(INPUT FOR THIS TASK begins)

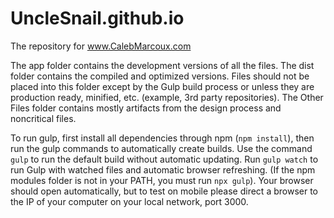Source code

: # UncleSnail.github.io
The repository for www.CalebMarcoux.com

The app folder contains the development versions of all the files.
The dist folder contains the compiled and optimized versions.
Files should not be placed into this folder except by the Gulp build process or unless they are production ready, minified, etc. (example, 3rd party repositories).
The Other Files folder contains mostly artifacts from the design process and noncritical files.

To run gulp, first install all dependencies through npm (`npm install`), then run the gulp commands to automatically create builds. Use the command `gulp` to run the default build without automatic updating. Run `gulp watch` to run Gulp with watched files and automatic browser refreshing. (If the npm modules folder is not in your PATH, you must run `npx gulp`). Your browser should open automatically, but to test on mobile please direct a browser to the IP of your computer on your local network, port 3000.

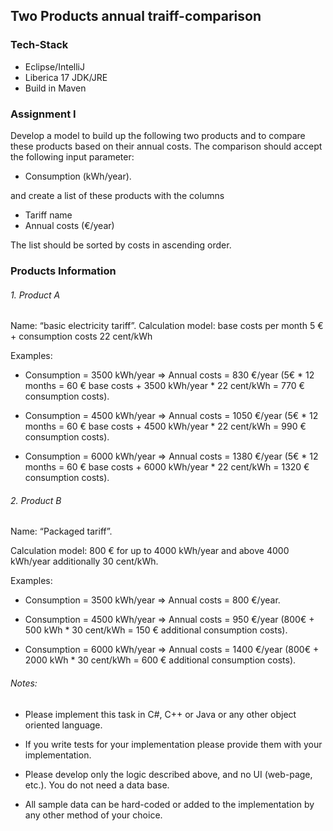 ##  Two Products annual traiff-comparison

### Tech-Stack
- Eclipse/IntelliJ
- Liberica 17 JDK/JRE
- Build in Maven


### Assignment I
Develop a model to build up the following two products and to compare these products based on their annual costs. The comparison should accept the following input parameter:

- Consumption (kWh/year).

and create a list of these products with the columns

- Tariff name
- Annual costs (€/year)

The list should be sorted by costs in ascending order.

### Products Information

###### 1. Product A
	
   Name: “basic electricity tariff”.
   Calculation model: base costs per month 5 € + consumption costs 22 cent/kWh

Examples:

- Consumption = 3500 kWh/year => Annual costs = 830 €/year (5€ * 12 months = 60 € base costs + 3500 kWh/year * 22 cent/kWh = 770 € consumption costs).

- Consumption = 4500 kWh/year => Annual costs = 1050 €/year (5€ * 12 months = 60 € base costs + 4500 kWh/year * 22 cent/kWh = 990 € consumption costs).

- Consumption = 6000 kWh/year => Annual costs = 1380 €/year (5€ * 12 months = 60 € base costs + 6000 kWh/year * 22 cent/kWh = 1320 € consumption costs).


###### 2. Product B
   Name: “Packaged tariff”.

   Calculation model: 800 € for up to 4000 kWh/year and above 4000 kWh/year additionally 30 cent/kWh.

Examples:

- Consumption = 3500 kWh/year => Annual costs = 800 €/year.

- Consumption = 4500 kWh/year => Annual costs = 950 €/year (800€ + 500 kWh * 30 cent/kWh = 150 € additional consumption costs).

- Consumption = 6000 kWh/year => Annual costs = 1400 €/year (800€ + 2000 kWh * 30 cent/kWh = 600 € additional consumption costs).
	


###### Notes:

- Please implement this task in C#, C++ or Java or any other object oriented language.

- If you write tests for your implementation please provide them with your implementation. 

- Please develop only the logic described above, and no UI (web-page, etc.). You do not need a data base. 

- All sample data can be hard-coded or added to the implementation by any other method of your choice.

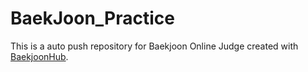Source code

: # BaekJoon_Practice
This is a auto push repository for Baekjoon Online Judge created with [BaekjoonHub](https://github.com/BaekjoonHub/BaekjoonHub).

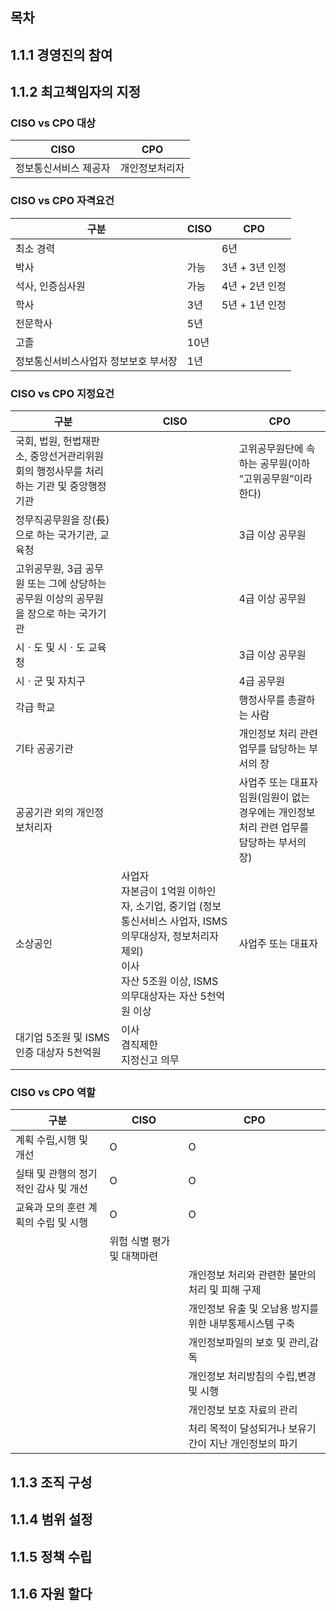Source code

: ## 목차

## 1.1.1 경영진의 참여

## 1.1.2 최고책임자의 지정

### CISO vs CPO 대상


| CISO | CPO |
| -- | -- |
| 정보통신서비스 제공자 | 개인정보처리자 |



### CISO vs CPO 자격요건

|구분|CISO | CPO |
|--|--|--|
|최소 경력 | | 6년 |
|박사 | 가능  | 3년 + 3년 인정 |
|석사, 인증심사원 | 가능 | 4년 + 2년 인정 |
|학사 | 3년 | 5년 + 1년 인정 |
|전문학사  | 5년  | |
|고졸  | 10년  | |
|정보통신서비스사업자 정보보호 부서장 | 1년 |  |

### CISO vs CPO 지정요건

| 구분 | CISO | CPO |
|---|---|---|
|국회, 법원, 헌법재판소, 중앙선거관리위원회의 행정사무를 처리하는 기관 및 중앙행정기관 |  | 고위공무원단에 속하는 공무원(이하 “고위공무원”이라 한다)  |
|정무직공무원을 장(長)으로 하는 국가기관, 교육청|   | 3급 이상 공무원 |
|고위공무원, 3급 공무원 또는 그에 상당하는 공무원 이상의 공무원을 장으로 하는 국가기관|   |4급 이상 공무원|
|시ㆍ도 및 시ㆍ도 교육청|     |  3급 이상 공무원 |
|시ㆍ군 및 자치구|       | 4급 공무원 |
|각급 학교 |         | 행정사무를 총괄하는 사람 |
|기타 공공기관 |    | 개인정보 처리 관련 업무를 담당하는 부서의 장 |
|공공기관 외의 개인정보처리자|   | 사업주 또는 대표자 <br> 임원(임원이 없는 경우에는 개인정보 처리 관련 업무를 담당하는 부서의 장) |
|소상공인|  사업자 <br> 자본금이 1억원 이하인 자, 소기업, 중기업 (정보통신서비스 사업자, ISMS 의무대상자, 정보처리자 제외)  <br> 이사 <br> 자산 5조원 이상, ISMS 의무대상자는 자산 5천억원 이상|   사업주 또는 대표자 |
|대기업 5조원 및 ISMS 인증 대상자 5천억원| 이사 <br> 겸직제한  <br> 지정신고 의무  | |
### CISO vs CPO 역할

|구분|CISO|CPO|
|---|---|---|
|계획 수립,시행 및 개선| O | O |
| 실태 및 관행의 정기적인 감사 및 개선 |  O | O |
|교육과 모의 훈련 계획의 수립 및 시행 | O | O |
|| 위험 식별 평가 및 대책마련 |  |
||| 개인정보 처리와 관련한 불만의 처리 및 피해 구제 |
||| 개인정보 유출 및 오남용 방지를 위한 내부통제시스템 구축 |
||| 개인정보파일의 보호 및 관리,감독 |
||| 개인정보 처리방침의 수립,변경 및 시행 |
||| 개인정보 보호 자료의 관리 |
||| 처리 목적이 달성되거나 보유기간이 지난 개인정보의 파기 |



## 1.1.3 조직 구성

## 1.1.4 범위 설정

## 1.1.5 정책 수립

## 1.1.6 자원 할다
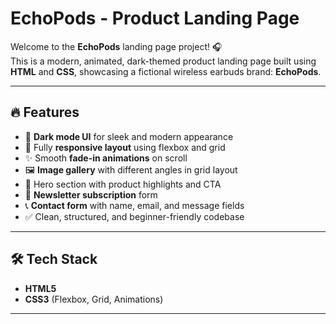 # EchoPods - Product Landing Page

Welcome to the **EchoPods** landing page project! 🎧  
This is a modern, animated, dark-themed product landing page built using **HTML** and **CSS**, showcasing a fictional wireless earbuds brand: **EchoPods**.

---

## 🔥 Features

- 🎨 **Dark mode UI** for sleek and modern appearance  
- 🧭 Fully **responsive layout** using flexbox and grid  
- ✨ Smooth **fade-in animations** on scroll  
- 🖼️ **Image gallery** with different angles in grid layout  
- 🧾 Hero section with product highlights and CTA  
- 📩 **Newsletter subscription** form  
- 📞 **Contact form** with name, email, and message fields  
- ✅ Clean, structured, and beginner-friendly codebase

---

## 🛠️ Tech Stack

- **HTML5**
- **CSS3** (Flexbox, Grid, Animations)

---

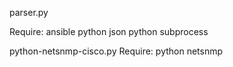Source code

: parser.py

Require:
    ansible
    python json
    python subprocess

python-netsnmp-cisco.py
Require:
    python netsnmp
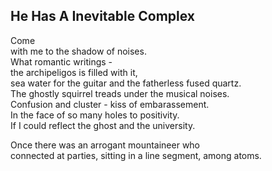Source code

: He Has A Inevitable Complex
---------------------------
Come  
with me to the shadow of noises.  
What romantic writings -  
the archipeligos is filled with it,  
sea water for the guitar and the fatherless fused quartz.  
The ghostly squirrel treads under the musical noises.  
Confusion and cluster - kiss of embarassement.  
In the face of so many holes to positivity.  
If I could reflect the ghost and the university.  
  
Once there was an arrogant mountaineer who  
connected at parties, sitting in a line segment, among atoms.  
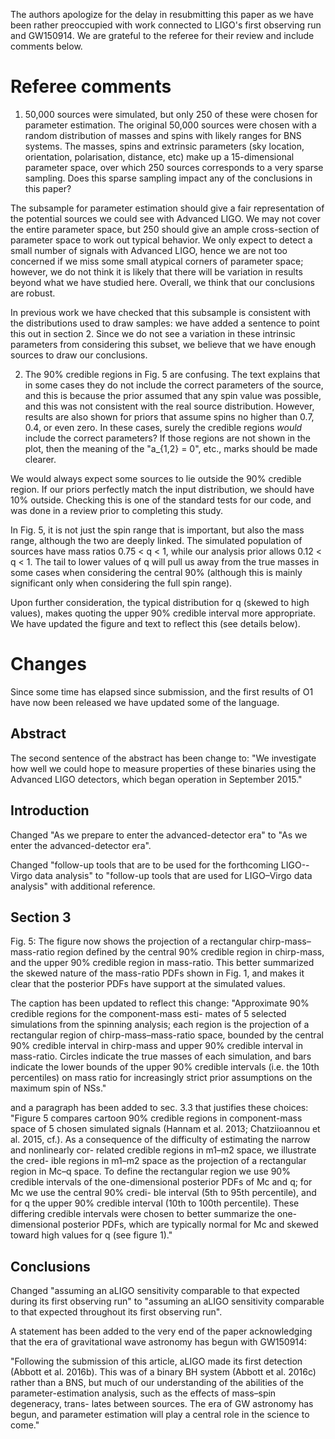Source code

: 
The authors apologize for the delay in resubmitting this paper as we have been
rather preoccupied with work connected to LIGO's first observing run and
GW150914. We are grateful to the referee for their review and include comments
below.


# Referee comments

1. 50,000 sources were simulated, but only 250 of these were chosen for
   parameter estimation. The original 50,000 sources were chosen with a random
   distribution of masses and spins with likely ranges for BNS systems. The
   masses, spins and extrinsic parameters (sky location, orientation,
   polarisation, distance, etc) make up a 15-dimensional parameter space, over
   which 250 sources corresponds to a very sparse sampling. Does this sparse
   sampling impact any of the conclusions in this paper?

The subsample for parameter estimation should give a fair representation of the
potential sources we could see with Advanced LIGO. We may not cover the entire
parameter space, but 250 should give an ample cross-section of parameter space
to work out typical behavior. We only expect to detect a small number of
signals with Advanced LIGO, hence we are not too concerned if we miss some
small atypical corners of parameter space; however, we do not think it is
likely that there will be variation in results beyond what we have studied
here. Overall, we think that our conclusions are robust.

In previous work we have checked that this subsample is consistent with the
distributions used to draw samples: we have added a sentence to point this out
in section 2. Since we do not see a variation in these intrinsic parameters
from considering this subset, we believe that we have enough sources to
draw our conclusions.


2. The 90% credible regions in Fig. 5 are confusing. The text explains that in
   some cases they do not include the correct parameters of the source, and
   this is because the prior assumed that any spin value was possible, and this
   was not consistent with the real source distribution. However, results are
   also shown for priors that assume spins no higher than 0.7, 0.4, or even
   zero. In these cases, surely the credible regions *would* include the
   correct parameters? If those regions are not shown in the plot, then the
   meaning of the "a_{1,2} = 0", etc., marks should be made clearer.

We would always expect some sources to lie outside the 90% credible region. If
our priors perfectly match the input distribution, we should have 10% outside.
Checking this is one of the standard tests for our code, and was done in a
review prior to completing this study.

In Fig. 5, it is not just the spin range that is important, but also the mass
range, although the two are deeply linked. The simulated population of sources
have mass ratios 0.75 < q < 1, while our analysis prior allows 0.12 < q < 1.
The tail to lower values of q will pull us away from the true masses in some
cases when considering the central 90% (although this is mainly significant
only when considering the full spin range).

Upon further consideration, the typical distribution for q (skewed to high
values), makes quoting the upper 90% credible interval more appropriate.  We
have updated the figure and text to reflect this (see details below).


# Changes

Since some time has elapsed since submission, and the first results of O1 have
now been released we have updated some of the language.


## Abstract

The second sentence of the abstract has been change to:
"We investigate how well we could hope to measure properties of these binaries
using the Advanced LIGO detectors, which began operation in September 2015."

## Introduction

Changed "As we prepare to enter the advanced-detector era" to "As we enter the
advanced-detector era".

Changed "follow-up tools that are to be used for the forthcoming LIGO--Virgo
data analysis" to "follow-up tools that are used for LIGO–Virgo data analysis"
with additional reference.


## Section 3

Fig. 5: The figure now shows the projection of a rectangular
chirp-mass–mass-ratio region defined by the central 90% credible region in
chirp-mass, and the upper 90% credible region in mass-ratio.  This better
summarized the skewed nature of the mass-ratio PDFs shown in Fig. 1, and makes
it clear that the posterior PDFs have support at the simulated values.

The caption has been updated to reflect this change:
"Approximate 90% credible regions for the component-mass esti- mates of 5
selected simulations from the spinning analysis; each region is the projection
of a rectangular region of chirp-mass–mass-ratio space, bounded by the central
90% credible interval in chirp-mass and upper 90% credible interval in
mass-ratio. Circles indicate the true masses of each simulation, and bars
indicate the lower bounds of the upper 90% credible intervals (i.e. the 10th
percentiles) on mass ratio for increasingly strict prior assumptions on the
maximum spin of NSs."

and a paragraph has been added to sec. 3.3 that justifies these choices:
"Figure 5 compares cartoon 90% credible regions in component-mass space of 5
chosen simulated signals (Hannam et al. 2013; Chatziioannou et al. 2015, cf.).
As a consequence of the difficulty of estimating the narrow and nonlinearly
cor- related credible regions in m1–m2 space, we illustrate the cred- ible
regions in m1–m2 space as the projection of a rectangular region in Mc–q space.
To define the rectangular region we use 90% credible intervals of the
one-dimensional posterior PDFs of Mc and q; for Mc we use the central 90%
credi- ble interval (5th to 95th percentile), and for q the upper 90% credible
interval (10th to 100th percentile). These differing credible intervals were
chosen to better summarize the one- dimensional posterior PDFs, which are
typically normal for Mc and skewed toward high values for q (see figure 1)."


## Conclusions

Changed "assuming an aLIGO sensitivity comparable to that expected during its
first observing run" to "assuming an aLIGO sensitivity comparable to that
expected throughout its first observing run".

A statement has been added to the very end of the paper acknowledging that the
era of gravitational wave astronomy has begun with GW150914:

"Following the submission of this article, aLIGO made its first detection
(Abbott et al. 2016b). This was of a binary BH system (Abbott et al. 2016c)
rather than a BNS, but much of our understanding of the abilities of the
parameter-estimation analysis, such as the effects of mass–spin degeneracy,
trans- lates between sources. The era of GW astronomy has begun, and parameter
estimation will play a central role in the science to come."
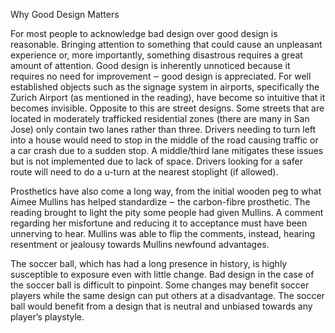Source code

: Why Good Design Matters

For most people to acknowledge bad design over good design is reasonable. Bringing attention to something that could cause an unpleasant experience or, more importantly, something disastrous requires a great amount of attention. Good design is inherently unnoticed because it requires no need for improvement ‒ good design is appreciated. For well established objects such as the signage system in airports, specifically the Zurich Airport (as mentioned in the reading), have become so intuitive that it becomes invisible. Opposite to this are street designs. Some streets that are located in moderately trafficked residential zones (there are many in San Jose) only contain two lanes rather than three. Drivers needing to turn left into a house would need to stop in the middle of the road causing traffic or a car crash due to a sudden stop. A middle/third lane mitigates these issues but is not implemented due to lack of space. Drivers looking for a safer route will need to do a u-turn at the nearest stoplight (if allowed). 

Prosthetics have also come a long way, from the initial wooden peg to what Aimee Mullins has helped standardize ‒ the carbon-fibre prosthetic. The reading brought to light the pity some people had given Mullins. A comment regarding her misfortune and reducing it to acceptance must have been unnerving to hear. Mullins was able to flip the comments, instead, hearing resentment or jealousy towards Mullins newfound advantages. 

The soccer ball, which has had a long presence in history, is highly susceptible to exposure even with little change. Bad design in the case of the soccer ball is difficult to pinpoint. Some changes may benefit soccer players while the same design can put others at a disadvantage. The soccer ball would benefit from a design that is neutral and unbiased towards any player’s playstyle. 

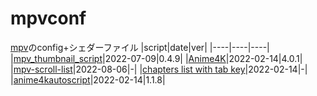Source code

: # mpvconf
[mpv](https://github.com/mpv-player/mpv)のconfig+シェダーファイル
|script|date|ver|
|----|----|----|
|[mpv_thumbnail_script](https://github.com/marzzzello/mpv_thumbnail_script)|2022-07-09|0.4.9|
|[Anime4K](https://github.com/bloc97/Anime4K)|2022-02-14|4.0.1|
|[mpv-scroll-list](https://github.com/CogentRedTester/mpv-scroll-list)|2022-08-06|-|
|[chapters list with tab key](https://github.com/zxhzxhz/mpv-chapters)|2022-02-14|-|
|[anime4kautoscript](https://github.com/mhtvsSFrpHdE/AnimeAnyK-mpv)|2022-02-14|1.1.8|
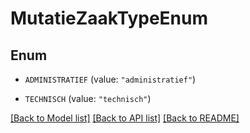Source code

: # MutatieZaakTypeEnum

## Enum


* `ADMINISTRATIEF` (value: `"administratief"`)

* `TECHNISCH` (value: `"technisch"`)


[[Back to Model list]](../README.md#documentation-for-models) [[Back to API list]](../README.md#documentation-for-api-endpoints) [[Back to README]](../README.md)


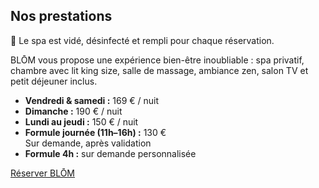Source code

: <!-- SECTION PRESTATIONS -->
<section id="prestations" class="py-12">
  <h2 class="text-2xl font-bold mb-6">Nos prestations</h2>

  <p class="text-red-500 font-semibold text-lg mb-6">
    🔴 Le spa est vidé, désinfecté et rempli pour chaque réservation.
  </p>

  <p class="max-w-xl mx-auto text-lg mb-6">
    BLŌM vous propose une expérience bien-être inoubliable : spa privatif, chambre avec lit king size, salle de massage, ambiance zen, salon TV et petit déjeuner inclus.
  </p>

  <div class="text-left max-w-md mx-auto mb-6">
    <ul class="list-disc list-inside space-y-2 text-white">
      <li><strong>Vendredi & samedi :</strong> 169 € / nuit</li>
      <li><strong>Dimanche :</strong> 190 € / nuit</li>
      <li><strong>Lundi au jeudi :</strong> 150 € / nuit</li>
      <li><strong>Formule journée (11h–16h) :</strong> 130 € <br><span class="text-sm text-gray-400">Sur demande, après validation</span></li>
      <li><strong>Formule 4h :</strong> sur demande personnalisée</li>
    </ul>
  </div>

  <a href="{{ site.baseurl }}/contact"
     class="bg-white text-black hover:bg-gray-300 font-semibold py-3 px-6 rounded-full transition inline-block">
    Réserver BLŌM
  </a>
</section>

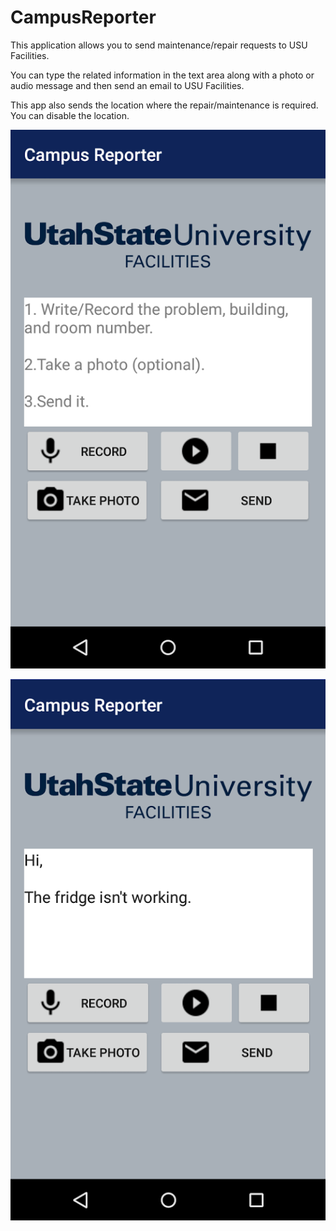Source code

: # CampusReporter

This application allows you to send maintenance/repair requests to USU Facilities.

You can type the related information in the text area along with a photo or audio message and then send an email to USU Facilities.

This app also sends the location where the repair/maintenance is required. You can disable the location.

![Alt text](https://github.com/adityamehra/CampusReporter/blob/master/unnamed.webp?raw=true "Screenshot 1")

![Alt text](https://github.com/adityamehra/CampusReporter/blob/master/unnamed%20(1).webp?raw=true "Screenshot 2")


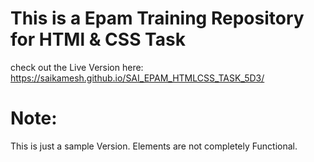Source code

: # This is a Epam Training Repository for HTMl & CSS Task
check out the Live Version here: https://saikamesh.github.io/SAI_EPAM_HTMLCSS_TASK_5D3/
# Note: 
This is just a sample Version.
Elements are not completely Functional.
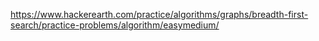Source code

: https://www.hackerearth.com/practice/algorithms/graphs/breadth-first-search/practice-problems/algorithm/easymedium/
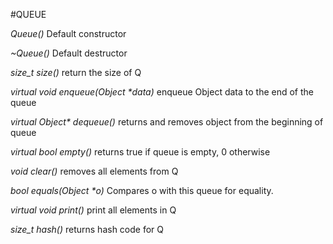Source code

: #QUEUE

_Queue()_
Default constructor 

_~Queue()_
Default destructor

_size_t size()_
return the size of Q

_virtual void enqueue(Object *data)_
enqueue Object data to the end of the queue

_virtual Object* dequeue()_
returns and removes object from the beginning of queue
    
_virtual bool empty()_
returns true if queue is empty, 0 otherwise

_void clear()_
removes all elements from Q

_bool equals(Object *o)_
Compares o with this queue for equality.

_virtual void print()_
print all elements in Q

_size_t hash()_
returns hash code for Q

(INPUT FOR THIS TASK ends)

WORK INSTRUCTION ▸ Using the records above, pull out each line where the word "data" occurs.

TASK RESPONSE ▸
- Please develop only the logic described above, and no UI (web-page, etc.). You do not need a data base. 
- All sample data can be hard-coded or added to the implementation by any other method of your choice.
data analysis" to "follow-up tools that are used for LIGO–Virgo data analysis"
_virtual void enqueue(Object *data)_
enqueue Object data to the end of the queue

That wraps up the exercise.